Uruapan is one of the oldest cities in Mexico. Its main natural attraction is the Cupatitzio River (dubbed "the river that sings"), because along its flow are tourist attractions. The National Park Eduardo Ruiz is home of "La Rodilla del Diablo", the source of the river which courses through the city and out toward "La Tzaráracua" and "La Tzararacuita", waterfalls on the southern outskirts of the city, and flows into the Presa Infernillo and eventually the Pacific Ocean. Paricutín volcano emerged in the vicinity in 1943, scaring away much of the population. As of the 2005 census, the city of Uruapan's population was 238,975, while that of its municipality was 279,229. The municipality has an area of 954.17 km² (368.4 sq mi). The city and the municipality are both the second-largest in the state, behind only the state capital of Morelia.

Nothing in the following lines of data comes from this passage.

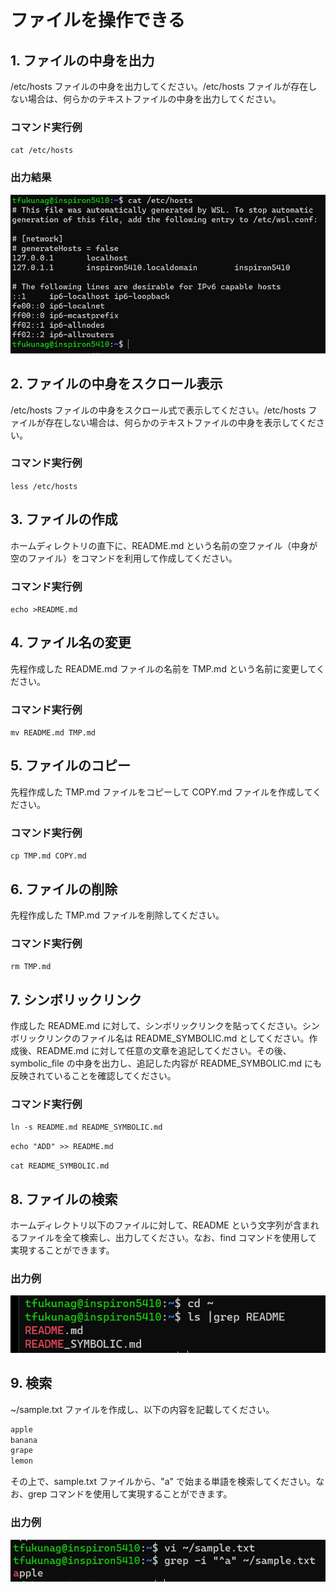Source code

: # ファイルを操作できる

## 1. ファイルの中身を出力

/etc/hosts ファイルの中身を出力してください。/etc/hosts ファイルが存在しない場合は、何らかのテキストファイルの中身を出力してください。

### コマンド実行例
`cat /etc/hosts`

### 出力結果
![出力例](FILE_01.jpg)
 


## 2. ファイルの中身をスクロール表示

/etc/hosts ファイルの中身をスクロール式で表示してください。/etc/hosts ファイルが存在しない場合は、何らかのテキストファイルの中身を表示してください。

### コマンド実行例
`less /etc/hosts`


## 3. ファイルの作成

ホームディレクトリの直下に、README.md という名前の空ファイル（中身が空のファイル）をコマンドを利用して作成してください。

### コマンド実行例
`echo >README.md`

## 4. ファイル名の変更

先程作成した README.md ファイルの名前を TMP.md という名前に変更してください。

### コマンド実行例
`mv README.md TMP.md`

## 5. ファイルのコピー

先程作成した TMP.md ファイルをコピーして COPY.md ファイルを作成してください。

### コマンド実行例
`cp TMP.md COPY.md`

## 6. ファイルの削除

先程作成した TMP.md ファイルを削除してください。

### コマンド実行例
`rm TMP.md`

## 7. シンボリックリンク

作成した README.md に対して、シンボリックリンクを貼ってください。シンボリックリンクのファイル名は README_SYMBOLIC.md としてください。作成後、README.md に対して任意の文章を追記してください。その後、symbolic_file の中身を出力し、追記した内容が README_SYMBOLIC.md にも反映されていることを確認してください。

### コマンド実行例
`ln -s README.md README_SYMBOLIC.md`

`echo "ADD" >> README.md`

`cat README_SYMBOLIC.md`


## 8. ファイルの検索

ホームディレクトリ以下のファイルに対して、README という文字列が含まれるファイルを全て検索し、出力してください。なお、find コマンドを使用して実現することができます。

### 出力例

![出力例](FILE_08.jpg)

## 9. 検索

~/sample.txt ファイルを作成し、以下の内容を記載してください。

```bash
apple
banana
grape
lemon
```

その上で、sample.txt ファイルから、"a" で始まる単語を検索してください。なお、grep コマンドを使用して実現することができます。

### 出力例

![出力例](FILE_09.jpg)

Uruapan is served by Uruapan International Airport. Uruapan has a sister city: Culver City, the street where National Park is has that name (Culver City Street); also, the firefighters of Uruapan received a few years ago personal equipment and vehicles from Culver City and Kansas City Fire Department to do a better job.

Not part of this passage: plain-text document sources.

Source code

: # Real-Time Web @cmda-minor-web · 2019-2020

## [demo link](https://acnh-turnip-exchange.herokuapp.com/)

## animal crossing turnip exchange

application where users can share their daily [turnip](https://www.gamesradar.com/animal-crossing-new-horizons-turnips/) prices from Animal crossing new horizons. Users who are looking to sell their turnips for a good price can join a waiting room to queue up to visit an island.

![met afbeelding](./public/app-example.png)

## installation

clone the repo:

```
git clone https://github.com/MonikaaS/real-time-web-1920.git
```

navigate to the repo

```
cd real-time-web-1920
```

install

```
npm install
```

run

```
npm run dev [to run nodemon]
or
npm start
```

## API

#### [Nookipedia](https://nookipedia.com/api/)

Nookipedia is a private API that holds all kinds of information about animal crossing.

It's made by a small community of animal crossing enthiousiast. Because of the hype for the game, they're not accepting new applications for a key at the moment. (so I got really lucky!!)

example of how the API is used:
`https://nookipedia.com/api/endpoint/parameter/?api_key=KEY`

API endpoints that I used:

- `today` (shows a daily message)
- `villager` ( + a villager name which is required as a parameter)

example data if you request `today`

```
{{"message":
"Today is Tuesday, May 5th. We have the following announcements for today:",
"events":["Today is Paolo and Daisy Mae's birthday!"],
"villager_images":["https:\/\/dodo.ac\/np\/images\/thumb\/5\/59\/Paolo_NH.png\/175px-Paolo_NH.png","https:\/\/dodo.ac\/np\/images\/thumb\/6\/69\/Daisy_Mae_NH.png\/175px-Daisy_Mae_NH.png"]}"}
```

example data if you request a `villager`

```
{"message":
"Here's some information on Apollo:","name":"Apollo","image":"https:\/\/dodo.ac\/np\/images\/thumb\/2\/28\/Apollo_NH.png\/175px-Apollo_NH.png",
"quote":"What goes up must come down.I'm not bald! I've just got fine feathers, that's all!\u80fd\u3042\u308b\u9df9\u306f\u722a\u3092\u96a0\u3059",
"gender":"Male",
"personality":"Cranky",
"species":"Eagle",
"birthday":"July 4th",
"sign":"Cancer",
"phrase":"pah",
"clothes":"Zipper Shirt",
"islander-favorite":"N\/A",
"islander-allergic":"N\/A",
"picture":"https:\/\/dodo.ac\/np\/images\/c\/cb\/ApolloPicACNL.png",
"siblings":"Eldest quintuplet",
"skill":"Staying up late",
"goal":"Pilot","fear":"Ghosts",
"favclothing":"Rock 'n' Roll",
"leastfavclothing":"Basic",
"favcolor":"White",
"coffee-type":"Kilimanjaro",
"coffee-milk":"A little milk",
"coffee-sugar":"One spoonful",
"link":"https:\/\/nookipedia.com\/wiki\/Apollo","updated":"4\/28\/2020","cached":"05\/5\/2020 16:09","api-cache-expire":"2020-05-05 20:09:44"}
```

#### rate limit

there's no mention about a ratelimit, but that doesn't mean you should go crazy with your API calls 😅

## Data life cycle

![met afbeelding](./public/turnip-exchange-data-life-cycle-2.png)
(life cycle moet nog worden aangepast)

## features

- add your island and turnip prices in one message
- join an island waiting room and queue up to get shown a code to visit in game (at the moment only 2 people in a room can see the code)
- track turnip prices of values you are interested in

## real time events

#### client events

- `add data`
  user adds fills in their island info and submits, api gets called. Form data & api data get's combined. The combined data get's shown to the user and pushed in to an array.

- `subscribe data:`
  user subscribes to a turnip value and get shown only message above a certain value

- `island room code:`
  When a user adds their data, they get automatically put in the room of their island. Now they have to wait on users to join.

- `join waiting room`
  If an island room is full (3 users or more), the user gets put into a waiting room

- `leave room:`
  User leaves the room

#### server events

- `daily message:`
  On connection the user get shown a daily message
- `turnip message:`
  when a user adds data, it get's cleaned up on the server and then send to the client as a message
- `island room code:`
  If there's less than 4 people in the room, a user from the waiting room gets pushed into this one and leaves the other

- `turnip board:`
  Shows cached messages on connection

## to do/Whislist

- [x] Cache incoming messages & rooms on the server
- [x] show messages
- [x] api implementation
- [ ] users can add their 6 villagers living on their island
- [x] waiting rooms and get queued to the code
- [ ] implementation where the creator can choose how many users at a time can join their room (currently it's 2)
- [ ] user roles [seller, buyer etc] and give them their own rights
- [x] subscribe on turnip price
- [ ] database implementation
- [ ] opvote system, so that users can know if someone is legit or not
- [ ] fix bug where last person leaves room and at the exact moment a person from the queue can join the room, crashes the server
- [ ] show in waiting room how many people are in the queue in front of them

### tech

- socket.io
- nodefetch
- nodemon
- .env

The word Uruapan comes from the Purépecha word ulhupani, meaning "place of eternal formation and fertility of flower buds." Uruapan, "place where the god-prince of flowers is revered, was established before the arrival of the Spaniards and was an exuberant paradise and a peaceful chiefdom corresponding to the Purépecha King." Reséndiz 1991 said there are various interpretations of the meaning of Uruapan, for some meaning "water jug," for others it means "where the trees always give fruit." Others have determined it comes from the word urhuapani, meaning "blooming" or "sprouting." The place where everything flowers also translates to "where the hearts of plants bloom like the flowers and enjoy a perpetual spring."

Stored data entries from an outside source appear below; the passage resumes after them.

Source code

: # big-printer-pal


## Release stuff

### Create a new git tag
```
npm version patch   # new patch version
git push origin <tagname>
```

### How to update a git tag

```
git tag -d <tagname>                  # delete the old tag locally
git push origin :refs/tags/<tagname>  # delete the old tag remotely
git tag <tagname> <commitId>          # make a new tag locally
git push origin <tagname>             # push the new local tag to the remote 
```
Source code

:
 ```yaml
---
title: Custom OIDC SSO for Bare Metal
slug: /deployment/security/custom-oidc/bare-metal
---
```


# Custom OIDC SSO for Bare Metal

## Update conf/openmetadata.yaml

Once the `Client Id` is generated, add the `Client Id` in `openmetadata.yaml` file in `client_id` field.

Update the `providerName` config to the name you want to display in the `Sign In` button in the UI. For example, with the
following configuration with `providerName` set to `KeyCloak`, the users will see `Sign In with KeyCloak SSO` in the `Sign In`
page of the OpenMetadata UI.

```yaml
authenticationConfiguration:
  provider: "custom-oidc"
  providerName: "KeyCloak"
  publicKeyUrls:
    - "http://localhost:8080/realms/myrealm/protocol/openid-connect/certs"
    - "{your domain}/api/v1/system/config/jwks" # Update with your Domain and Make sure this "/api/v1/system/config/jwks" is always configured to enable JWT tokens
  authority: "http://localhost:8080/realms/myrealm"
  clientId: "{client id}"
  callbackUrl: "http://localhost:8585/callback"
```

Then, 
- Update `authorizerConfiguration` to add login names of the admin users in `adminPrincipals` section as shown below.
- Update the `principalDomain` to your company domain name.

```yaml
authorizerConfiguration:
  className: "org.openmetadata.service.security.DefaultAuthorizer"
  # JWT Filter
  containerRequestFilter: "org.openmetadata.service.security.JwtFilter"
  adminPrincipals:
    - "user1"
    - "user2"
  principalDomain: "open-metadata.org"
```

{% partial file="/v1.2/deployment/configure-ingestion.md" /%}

Due to unknown causes, the city of Uruapan has lost an important part of its historical material, making it difficult to know its past. There are some gaps in the time periods between one era and another; for example, there is hardly any information about the entire period of conquest.
Despite the lack of facts regarding Uruapan's history, people attribute its foundation to a Fray Juan de San Miguel; however, it is recognized that P'urhépecha Indians had already settled in these lands many years before the arrival of the Spanish.
An ethnic group with its own language, the P'urhépecha managed to have some military and political control, but in no way were the first nor only peoples in this region. When Fray Juan de San Miguel arrived in Uruapan in 1531, he found the place forsaken, but realized the adjacent areas were already inhabited by small families of Indian tribes like the Otomí, the Aztecs and other Nahuas, the Chichimecas, and the Oaxaca Chontal.
Around 1400, the triumvirate of chiefs from Pátzcuaro, Tzintzuntzan and Ihuatzio conquered and annexed Uruapan. At the arrival of the Spaniards and before the proceeding conquest by the Tarascan kingdom, the last calzonci (king), Tanganxuan II, found refuge in 1522 in what is today known as Uruapan, when fleeing the conquistador Cristóbal de Olid, according to historian Fray Pablo Beaumont.
Uruapan was a pre-Hispanic town inhabited mainly by the P'urhépecha Indians. Archeologists have found plenty of remains which are yet to be studied, with the exception of the Canvass of Jucutacato, found in the community of Jicalán. It is the oldest document related to the study of Michoacán's history.
Considering Fray Juan de San Miguel's arrival in 1531, there then exists a difference of 11 years, which clearly shows there were settlers already in these lands, before the arrival of who is thought to be the founder of Uruapan. In the Canvass of Jucutacato, Uruapan is mentioned as a point where the pilgrimage of the Nonoalcas took place.
Fray Juan de San Miguel grouped and organized the people into barrios, which he founded under names of patron saints, each with their own chapel, choir, and school. These barrios were considered in autonomous communities, each with its own identity and customs. The founder of the town was especially interested in the inhabitants learning certain trades, among them craftwork.
The names of the barrios, clockwise from the northern part or Uruapan, are as follows: San Juan Bautista, San Miguel, San Francisco, La Magdalena, San Juan Evangelista, San Pedro y Santiago. In the downtown area, or center of town, there is the Barrio de la Trinidad and Los Riyitos in the Barrio de los Reyes.
Uruapan's city planning was subject to Spaniard urbanization norms, where streets flow from north to south and from east to west, and in the center of town are the government buildings and places of religious and social importance.
The chapels in the barrios were undoubtedly built under Spanish and Moorish influence. La Huatapera (hospital for Indians) is the architectural gemstone of greatest historical value for Uruapan, considered by some to be the first Hospital of América, although there are historical facts that contradict this point.